The Caribs main source of food came from the sea. The Caribs did not eat pig, salt or turtle since they thought it made them stupid. They neither ate much fat. The Caribs were thought to be also cannibalistic. Human flesh was eaten boiled or barbecued. The Caribs did not eat mammee apple since it was considered as a food for the dead. Sometimes soup was made out of agouti bones and ground provisions which were seasoned with pepper sauce, oysters and cassava flour. Fish was often grilled on wooden stakes and served with a sauce called couii. This was often eaten with yams or sweet potatoes. The dish that was the favourite with the Caribs was a stew made out of crab and cassava with a taumalin sauce. Taumalin sauce consisted of lemon juice, pepper, and the green meat in the shell of the crab. Their favourite alcoholic beverage was ouicou.

The Carib houses were rectangular shape. The houses were large about 40ft*20ft. The furniture in the house was rather sparse. There were hammocks, amais, stools, tables in addition to the maboya. Outside the house there was a storeroom in which household utensils, weapons, tools and extra hammocks and beds were kept. The Caribs slept on amais or hammocks. Amais was a piece of cotton folded and both ends were hung from the roof. The hammocks had a small packet of ash placed at the ends that were thought to make it last longer. The stools were made from red or yellow wood that were polished. The tables were made from latainer rushes. At nights the huts were lighted with candles that were made with a sweet, smelling gum.

The Caribs who were considered warlike were rather friendly to visitors. On seeing unfamiliar canoes approaching the island, the posted sentries would announce that there were strangers coming. At this point Carib men got on their canoes and paddled to the oncoming canoes, where they learned the other persons' attentions, if they were warlike the war started at that place if they were peaceful they were taken ashore. The strangers were then taken to the carbet or a tabouii which was the men's house in the village. There they met the leader where names were exchanged. The guests afterwards were taken to a stream where they washed and taken to a clean hut to rest on an amais. Meanwhile, the women prepared a meal for the guests such as roast fish, soup and crab stew. During the meal there were singing and dancing. The music was produced by reed pipes, drums and whistles. The guests were welcome to stay as long as they wished. When the guests left they were loaded with gifts of all sort.

Chapter 3: The Struggle of the Caribs to retrieve their land.

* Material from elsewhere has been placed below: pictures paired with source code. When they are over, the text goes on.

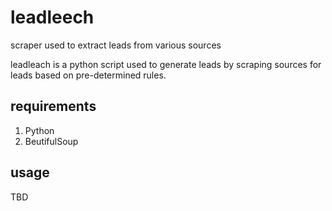 # leadleech
scraper used to extract leads from various sources


leadleach is a python script used to generate leads by scraping sources for leads based on pre-determined rules.

## requirements
1. Python
2. BeutifulSoup

## usage

TBD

The Caribs had many struggles to survive the suppression of the Europeans after they took over their land, they were courageous enough to fight these people in the intentions of getting back their land. The Caribs only wanted to work their land and live in peace with nature. The Carib's lands were being lost to European's sugar plantations. St.Vincent had one of the best sugar lands in the Caribbean. The English had a greed syndrome in which they always tried to get whatever they want not caring who got hurt. Therefore to get maximum amount of land in St.Vincent, they wished that the Caribs would move to Bequia, but their population was too large.

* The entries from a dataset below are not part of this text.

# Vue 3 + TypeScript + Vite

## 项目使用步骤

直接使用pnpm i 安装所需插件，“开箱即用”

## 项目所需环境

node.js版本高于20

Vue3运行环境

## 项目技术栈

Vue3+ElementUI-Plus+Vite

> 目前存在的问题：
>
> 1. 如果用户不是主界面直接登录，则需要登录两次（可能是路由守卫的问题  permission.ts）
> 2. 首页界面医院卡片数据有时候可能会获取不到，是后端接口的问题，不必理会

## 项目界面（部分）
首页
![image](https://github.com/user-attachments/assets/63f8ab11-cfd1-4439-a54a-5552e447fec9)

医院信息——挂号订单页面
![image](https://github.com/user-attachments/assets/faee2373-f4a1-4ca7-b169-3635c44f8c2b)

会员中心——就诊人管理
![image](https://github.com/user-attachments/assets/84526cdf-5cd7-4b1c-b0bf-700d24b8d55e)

The Caribs passive struggle was in their inside. They had to struggle to keep their culture, identity and family life. They tried to stick together and carry out their old traditions so that they could retain their culture. Although they tried so hard during their wars, when they got separated their culture flagged therefore it did not sustain after the influence of the Europeans. Their lives were not the same.
The Caribs felt there were no compromise for the freedom of roaming wherever they liked, therefore they made the ultimate sacrifice of their life to fight for this freedom. The Caribs dissatisfaction grew when most of their land were given away to the colonists from Barbados, Antigua and United States of America (U.S.A.). The Caribs knew that they would have to fight the English in order to get back their land. They got a chance when they were enticed to rebelled the English in St.Vincent by the Martiniquians. The Caribs destroyed the plantations by setting fire to it and murdering English colonists. These attacks were mostly guerrilla that were made in 1789, at that time the governor of St.Vincent was James Seton.

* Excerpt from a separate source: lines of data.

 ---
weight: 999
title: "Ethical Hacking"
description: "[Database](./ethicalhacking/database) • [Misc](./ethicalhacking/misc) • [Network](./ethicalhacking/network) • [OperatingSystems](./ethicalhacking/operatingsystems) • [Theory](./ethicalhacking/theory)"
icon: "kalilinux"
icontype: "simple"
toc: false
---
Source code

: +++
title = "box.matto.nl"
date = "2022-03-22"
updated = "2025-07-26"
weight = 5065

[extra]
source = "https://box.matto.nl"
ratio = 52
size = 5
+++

In 1795, the Caribs began showing alarming signs of activity while contacting the French from Guadeloupe, they were in the contact of Victor Hughes's assistants who were trying to spread the revolution from Haiti. To prevent this, the British sent out ships to patrol the waters of the windward coast in order to stop the French from communicating with Caribs in hope that this will stop their guerrilla warfare.

The government came to know in the first week of March that the Caribs were preparing for war. The body of defence, called the Colonel Militia, was being aided by reinforcements in Martinique. Martinique was in the hands of the English at that time and was the headquarters of the Commander-in-chief of His Majesty troops in the islands. The militia was called to arms. They were drawn up on the Parade Ground now called Victoria Park, to be addressed by the governor who told them their duty. Two days later messages were dispatched to the two main chiefs, Du Valle and Chatoyer, and some other minor ones. The replied the Governor got was that it was too late.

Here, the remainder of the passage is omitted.